Much work is needed, and the voter approval of a sales tax to fund infrastructure, much of which is in Atlanta, may be a difficult sell.  But yesterday's compromise is a very positive sign.  Hopefully the leaders of the region can continue to work together to craft a vision and a future for transit in Atlanta that will rival those of transit leading cities worldwide.

Friday, June 10, 2011

Is Walkability Reaching a Tipping Point?

Am I premature, or does it appear that the desire for dense, urban, walkable communities is reaching a tipping point of sorts?  It appears that there are more quality developments planned or being delivered which take the pedestrian and transit into consideration.  It also appears that more press is being devoted to these urban infill projects, further adding to the walkable cause.

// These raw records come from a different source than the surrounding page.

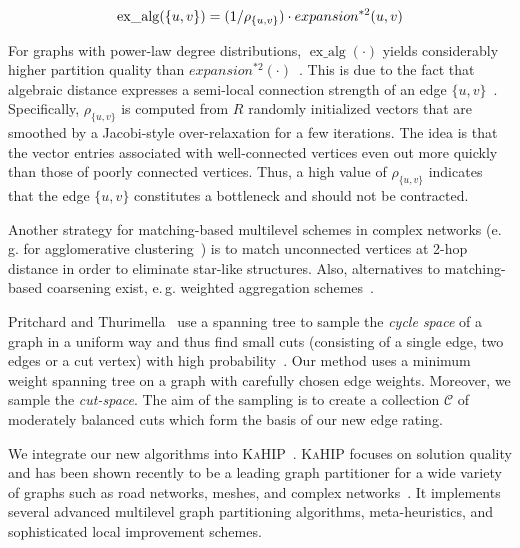\documentclass[pdftex]{llncs}
\newcommand{\eg}{e.\,g.\xspace}
\newcommand{\exalg}{\operatorname{ex\_alg}}
\newcommand{\kahip}{\textsc{KaHIP}\xspace}
\numberwithin{equation}{section}
\numberwithin{example}{section}
\numberwithin{table}{section}
\begin{document}
\begin{align}
\label{eq:expalg}
\vspace{-1ex}
\exalg(\{u, v\}) = (1/\rho_{\{u,v \}}) \cdot expansion^{*2}(u, v)
\end{align}

\noindent For graphs with power-law degree distributions, $\exalg(\cdot)$ yields
considerably higher partition quality than $expansion^{*2}(\cdot)$~\cite{Safro2012a}.
This is due to the fact that algebraic distance expresses a semi-local connection
strength of an edge $\{u, v\}$~\cite{Chen2011a}. Specifically, $\rho_{\{u, v\}}$ is
computed from $R$ randomly initialized vectors that are smoothed by a Jacobi-style
over-relaxation for a few iterations. 
The idea is that the vector entries associated with
well-connected vertices even out more quickly than those of
poorly connected vertices. Thus, a high value of $\rho_{\{u, v\}}$
indicates that the edge $\{u, v\}$ constitutes a bottleneck and should
not be contracted. 


Another strategy for matching-based multilevel schemes in complex networks 
(\eg for agglomerative clustering~\cite{Fagginger:2013gc}) is to match unconnected
vertices at 2-hop distance in order to eliminate star-like structures.
Also, alternatives to matching-based coarsening exist, \eg
weighted aggregation schemes~\cite{ChevalierS09comparison,MeyerhenkeMS09graph}.






Pritchard and Thurimella~\cite{Pritchard2011a} use a spanning tree to
sample the {\em cycle space} of a graph in a uniform way and thus find
small cuts (consisting of a single edge, two edges or a cut vertex)
with high probability~\cite{Pritchard2011a}. Our method uses a minimum
weight spanning tree on a graph with carefully chosen edge weights. Moreover,
we sample the {\em cut-space}. The aim of the
sampling is to create a collection $\mathcal{C}$ of moderately balanced
cuts which form the basis of our new edge rating.



We integrate our new algorithms into \kahip~\cite{kaHIPHomePage,sandersschulz2013}.
\kahip focuses on solution quality and has been shown recently to be
a leading graph partitioner for a wide variety of graphs such as
road networks, meshes, and complex networks~\cite{dissSchulz}.
It implements several advanced multilevel graph partitioning
algorithms, meta-heuristics, and sophisticated local improvement schemes.
\end{document}
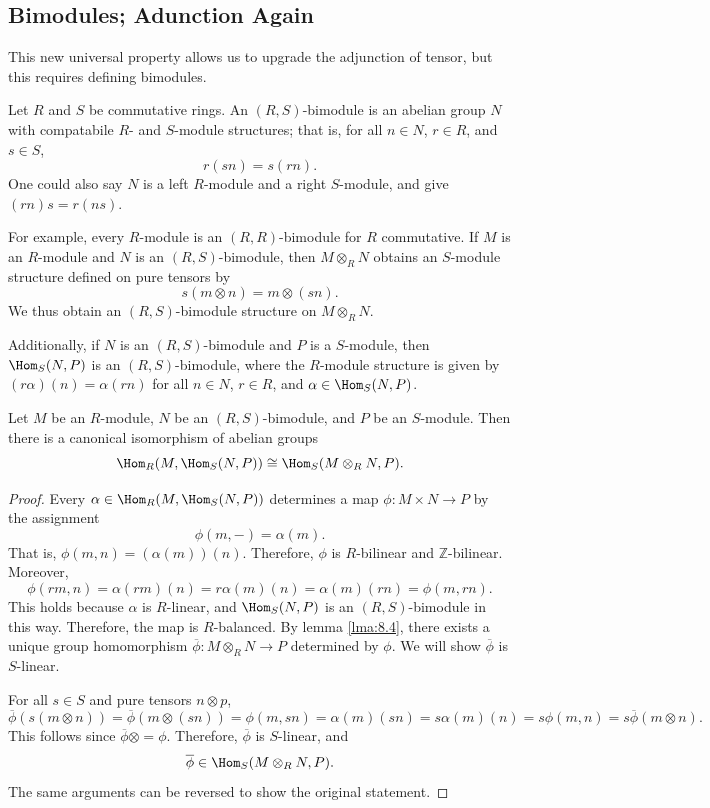 \subsection{Bimodules; Adunction Again}
This new universal property allows us to upgrade the adjunction of tensor, but this requires defining bimodules.
\begin{definition}[Bimodule]\label{dfn:8.12}
	Let $R$ and $S$ be commutative rings. An $(R,S)$-bimodule is an abelian group $N$ with compatabile $R$- and $S$-module structures; that is, for all $n\in N$, $r\in R$, and $s\in S$,
	\[
		r(sn)=s(rn)
	.\]
	One could also say $N$ is a left $R$-module and a right $S$-module, and give $(rn)s=r(ns)$.
\end{definition}

For example, every $R$-module is an $(R,R)$-bimodule for $R$ commutative. If $M$ is an $R$-module and $N$ is an $(R,S)$-bimodule, then $M\otimes _RN$ obtains an $S$-module structure defined on pure tensors by
\[
	s(m\otimes n)=m\otimes (sn)
.\]
We thus obtain an $(R,S)$-bimodule structure on $M\otimes _RN$.

Additionally, if $N$ is an $(R,S)$-bimodule and $P$ is a $S$-module, then $\Hom_{S}(N, P) $ is an $(R,S)$-bimodule, where the $R$-module structure is given by $(r\alpha )(n)=\alpha (rn)$ for all $n\in N$, $r\in R$, and $\alpha \in \Hom_{S}(N, P) $.

\begin{lemma}\label{lma:8.5}
	Let $M$ be an $R$-module, $N$ be an $(R,S)$-bimodule, and $P$ be an $S$-module. Then there is a canonical isomorphism of abelian groups
	\[
		\Hom_{R}(M, \Hom_{S}(N, P) ) \cong \Hom_{S}(M\otimes_R N, P) 
	.\]
\end{lemma}
\begin{proof}
	Every $\alpha \in \Hom_{R}(M, \Hom_{S}(N, P) ) $ determines a map $\phi : M\times N \to P$ by the assignment
	\[
		\phi (m,-)=\alpha(m)
	.\]
	That is, $\phi (m,n)=(\alpha (m))(n)$. Therefore, $\phi $ is $R$-bilinear and $\mathbb{Z} $-bilinear. Moreover,
	\[
		\phi (r m,n)=\alpha (r m)(n)=r\alpha (m)(n)=\alpha (m)(rn)=\phi (m,rn)
	.\]
	This holds because $\alpha $ is $R$-linear, and $\Hom_{S}(N, P) $ is an $(R,S)$-bimodule in this way. Therefore, the map is $R$-balanced. By lemma \ref{lma:8.4}, there exists a unique group homomorphism $\overline{\phi } : M \otimes_R N \to P$ determined by $\phi $. We will show $\overline{\phi } $ is $S$-linear.

	For all $s\in S$ and pure tensors $n \otimes p$,
	\[
		\overline{\phi } \left( s(m\otimes n) \right) =\overline{\phi } (m\otimes (sn))=\phi (m,sn)=\alpha (m)(sn)=s\alpha (m)(n)=s\phi (m,n)=s \overline{\phi } (m \otimes n)
	.\]
	This follows since $\overline{\phi } \otimes =\phi $. Therefore, $\overline{\phi } $ is $S$-linear, and
	\[
		\overline{\phi } \in \Hom_{S}(M\otimes_R N, P) 
	.\]
	The same arguments can be reversed to show the original statement.
\end{proof}

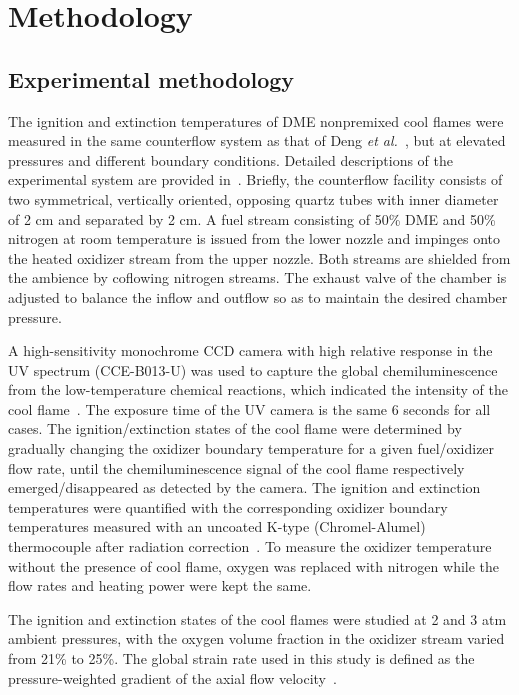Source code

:\documentclass[review,3p,times]{elsarticle}
\begin{document}

\section{Methodology}

\subsection{Experimental methodology}

The ignition and extinction temperatures of DME nonpremixed cool flames were measured in the same counterflow system as that of Deng \emph{et al.}~\cite{deng14}, but at elevated pressures and different boundary conditions.  Detailed descriptions of the experimental system are provided in~\cite{fotache95,liu10}.  Briefly, the counterflow facility consists of two symmetrical, vertically oriented, opposing quartz tubes with inner diameter of 2 cm and separated by 2 cm.  A fuel stream consisting of 50\% DME and 50\% nitrogen at room temperature is issued from the lower nozzle and impinges onto the heated oxidizer stream from the upper nozzle.  Both streams are shielded from the ambience by coflowing nitrogen streams. The exhaust valve of the chamber is adjusted to balance the inflow and outflow so as to maintain the desired chamber pressure.

A high-sensitivity monochrome CCD camera with high relative response in the UV spectrum (CCE-B013-U) was used to capture the global chemiluminescence from the low-temperature chemical reactions, which indicated the intensity of the cool flame~\cite{zhao16}.  The exposure time of the UV camera is the same 6 seconds for all cases.  The ignition/extinction states of the cool flame were determined by gradually changing the oxidizer boundary temperature for a given fuel/oxidizer flow rate, until the chemiluminescence signal of the cool flame respectively emerged/disappeared as detected by the camera.  The ignition and extinction temperatures were quantified with the corresponding oxidizer boundary temperatures measured with an uncoated K-type (Chromel-Alumel) thermocouple after radiation correction~\cite{fotache95}.   \textcolor{Rev1}{To measure the oxidizer temperature without the presence of cool flame, oxygen was replaced with nitrogen while the flow rates and heating power were kept the same.}

The ignition and extinction states of the cool flames were studied at 2 and 3 atm ambient pressures, with the oxygen volume fraction in the oxidizer stream varied from 21\% to 25\%.  The global strain rate used in this study is defined as the pressure-weighted gradient of the axial flow velocity~\cite{seiser00}.
\end{document}
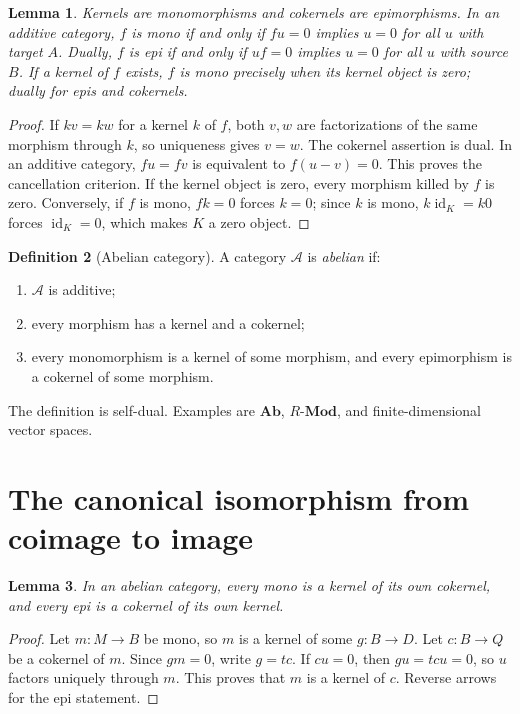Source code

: \documentclass[11pt]{article}
\theoremstyle{definition}
\newtheorem{definition}{Definition}[section]
\theoremstyle{plain}
\newtheorem{lemma}[definition]{Lemma}
\newcommand{\A}{\mathcal A}
\newcommand{\id}{\operatorname{id}}
\newcommand{\Ab}{\mathbf{Ab}}
\newcommand{\Mod}{\mathbf{Mod}}
\begin{document}
\begin{lemma}\label{lem:cancel}
Kernels are monomorphisms and cokernels are epimorphisms. In an additive category, $f$ is mono if and only if $fu=0$ implies $u=0$ for all $u$ with target $A$. Dually, $f$ is epi if and only if $uf=0$ implies $u=0$ for all $u$ with source $B$. If a kernel of $f$ exists, $f$ is mono precisely when its kernel object is zero; dually for epis and cokernels.
\end{lemma}
\begin{proof}
If $kv=kw$ for a kernel $k$ of $f$, both $v,w$ are factorizations of the same morphism through $k$, so uniqueness gives $v=w$. The cokernel assertion is dual. In an additive category, $fu=fv$ is equivalent to $f(u-v)=0$. This proves the cancellation criterion. If the kernel object is zero, every morphism killed by $f$ is zero. Conversely, if $f$ is mono, $fk=0$ forces $k=0$; since $k$ is mono, $k\id_K=k0$ forces $\id_K=0$, which makes $K$ a zero object.
\end{proof}

\begin{definition}[Abelian category]
A category $\A$ is \emph{abelian} if:
\begin{enumerate}
\item $\A$ is additive;
\item every morphism has a kernel and a cokernel;
\item every monomorphism is a kernel of some morphism, and every epimorphism is a cokernel of some morphism.
\end{enumerate}
The definition is self-dual. Examples are $\Ab$, $R\text{-}\Mod$, and finite-dimensional vector spaces.
\end{definition}

\section{The canonical isomorphism from coimage to image}

\begin{lemma}\label{lem:normal}
In an abelian category, every mono is a kernel of its own cokernel, and every epi is a cokernel of its own kernel.
\end{lemma}
\begin{proof}
Let $m\colon M\to B$ be mono, so $m$ is a kernel of some $g\colon B\to D$. Let $c\colon B\to Q$ be a cokernel of $m$. Since $gm=0$, write $g=tc$. If $cu=0$, then $gu=tcu=0$, so $u$ factors uniquely through $m$. This proves that $m$ is a kernel of $c$. Reverse arrows for the epi statement.
\end{proof}
\end{document}
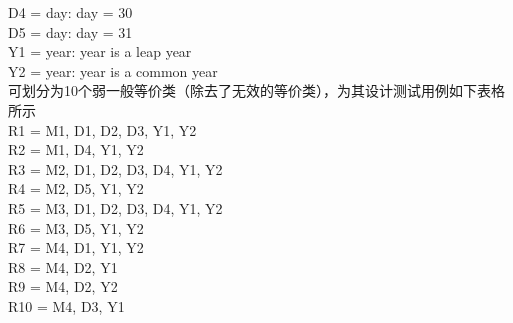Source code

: \documentclass{article}
\newcommand{\blue}{\begin{tabular}{|l|c|c|c|r|}
\hline
  a & b & c & 测试输出 & 预期输出\\
\hline

  

\end{tabular}}
\newcommand{\bluetitle}{三角形弱健壮测试数据1}
\begin{document}
D4 = {day: day = 30}\\

D5 = {day: day = 31}\\

Y1 = {year: year is a leap year}\\

Y2 = {year: year is a common year}\\

可划分为10个弱一般等价类（除去了无效的等价类），为其设计测试用例如下表格所示\\

R1 = {M1, {D1, D2, D3}, {Y1, Y2}}\\

R2 = {M1, D4, {Y1, Y2}}\\

R3 = {M2, {D1, D2, D3, D4}, {Y1, Y2}}\\

R4 = {M2, D5, {Y1, Y2}}\\

R5 = {M3, {D1, D2, D3, D4}, {Y1, Y2}}\\

R6 = {M3, D5, {Y1, Y2}}\\

R7 = {M4, D1, {Y1, Y2}}\\

R8 = {M4, D2, Y1}\\

R9 = {M4, D2, Y2}\\

R10 = {M4, D3, Y1}\\

\begin{center}
\renewcommand{\blue}{\begin{tabular}{|l|c|c|c|r|}
  \hline
  y & m & d & 测试输出 & 预期输出\\
  \hline

  

\end{tabular}}
\renewcommand{\bluetitle}{NextDay弱健壮测试数据1}



\renewcommand{\blue}{\begin{tabular}{|l|c|c|c|r|}
  \hline
  y & m & d & 测试输出 & 预期输出\\
  \hline

  

\end{tabular}}
\renewcommand{\bluetitle}{NextDay强健壮测试数据2}



\end{center}
\end{document}
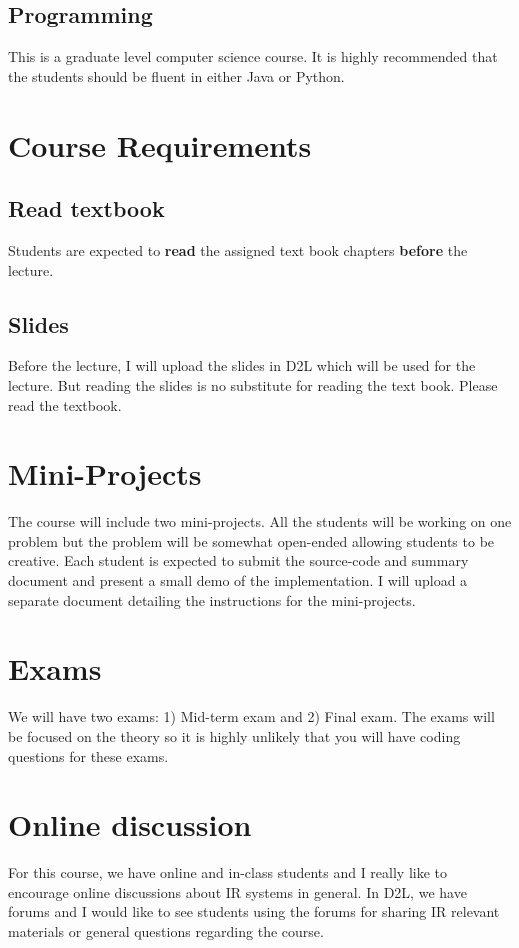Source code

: \documentclass[12pt]{article}
\begin{document}
\subsection{Programming}
This is a graduate level computer science course. It is highly recommended that the students should be fluent in either Java or Python.

\section{Course Requirements}

\subsection{Read textbook}
Students are expected to \textbf{read} the assigned text book chapters \textbf{before} the lecture.
\subsection{Slides}
Before the lecture, I will upload the slides in D2L which will be used for the lecture. But reading the slides is no substitute for reading the text book. Please read the textbook. 

\section{Mini-Projects}
The course will include two mini-projects. All the students will be working on one problem but the problem will be somewhat open-ended allowing students to be creative. Each student is expected to submit the source-code  and summary document and present a small demo of the implementation. I will upload a separate document detailing the instructions for the mini-projects. 

\section{Exams}
We will have two exams: 1) Mid-term exam and 2) Final exam. The exams will be focused  on the theory so it is highly unlikely that you will have coding questions for these exams. 

\section{Online discussion}
For this course, we have online and in-class students and I really like to encourage online discussions about IR systems in general. In D2L, we have forums and I would like to see students using the forums for sharing IR relevant materials or general questions regarding the course. 
\end{document}
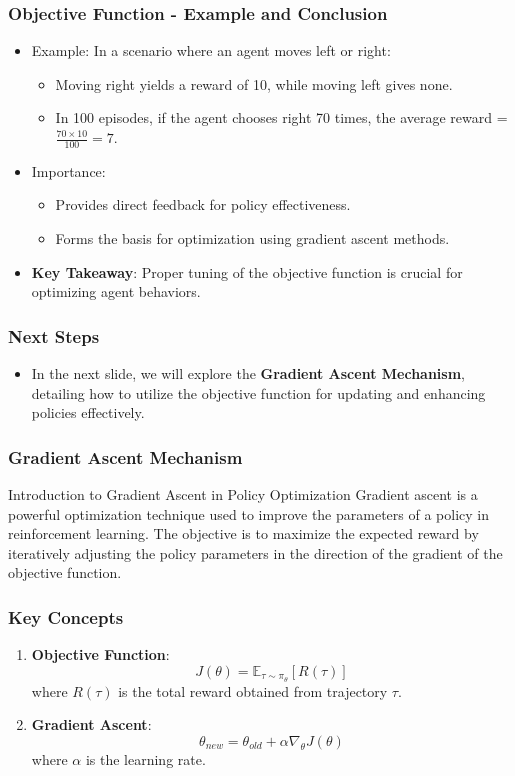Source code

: \documentclass[aspectratio=169]{beamer}
\begin{document}
\begin{frame}[fragile]
  \frametitle{Objective Function - Example and Conclusion}
  \begin{itemize}
    \item Example: In a scenario where an agent moves left or right:
    \begin{itemize}
      \item Moving right yields a reward of 10, while moving left gives none.
      \item In 100 episodes, if the agent chooses right 70 times, the average reward = \( \frac{70 \times 10}{100} = 7 \).
    \end{itemize}
    \item Importance:
    \begin{itemize}
      \item Provides direct feedback for policy effectiveness.
      \item Forms the basis for optimization using gradient ascent methods.
    \end{itemize}
    \item \textbf{Key Takeaway}: Proper tuning of the objective function is crucial for optimizing agent behaviors.
  \end{itemize}
\end{frame}

\begin{frame}[fragile]
  \frametitle{Next Steps}
  \begin{itemize}
    \item In the next slide, we will explore the \textbf{Gradient Ascent Mechanism}, detailing how to utilize the objective function for updating and enhancing policies effectively.
  \end{itemize}
\end{frame}

\begin{frame}[fragile]
    \frametitle{Gradient Ascent Mechanism}
    \begin{block}{Introduction to Gradient Ascent in Policy Optimization}
        Gradient ascent is a powerful optimization technique used to improve the parameters of a policy in reinforcement learning. The objective is to maximize the expected reward by iteratively adjusting the policy parameters in the direction of the gradient of the objective function.
    \end{block}
\end{frame}

\begin{frame}[fragile]
    \frametitle{Key Concepts}
    \begin{enumerate}
        \item \textbf{Objective Function}:
        \[
        J(\theta) = \mathbb{E}_{\tau \sim \pi_\theta} [R(\tau)]
        \]
        where \(R(\tau)\) is the total reward obtained from trajectory \(\tau\).

        \item \textbf{Gradient Ascent}:
        \[
        \theta_{new} = \theta_{old} + \alpha \nabla_\theta J(\theta)
        \]
        where \(\alpha\) is the learning rate.
    \end{enumerate}
\end{frame}
\end{document}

In recent weeks, several studies have shown the additional benefits of living and working in dense, walkable communities.  The results of these studies are not surprising to those of us who have advocated for such development for years.  But, the benefits are starting to be discussed in the mainstream.  From having positive financial benefits to trusting one's neighbors more and participating in civic activities more often, studies are showing attributes of walkable, urban lifestyles other than the typical benefits of reduced pollution and gas use.

Even in Atlanta, long a car-centric city, we are seeing recent developments along this line.  The Beltline continues to develop, with a new park opening this weekend.  Recent announcements to develop areas of midtown with dense, walkable projects continue to come, with an announcement today for a new building by Selig and Daniel at its 12th & Midtown project.  These dense, walkable projects are increasing becoming the de facto new development projects in Atlanta and throughout the country.

Could it be that we are starting to see a tipping point here?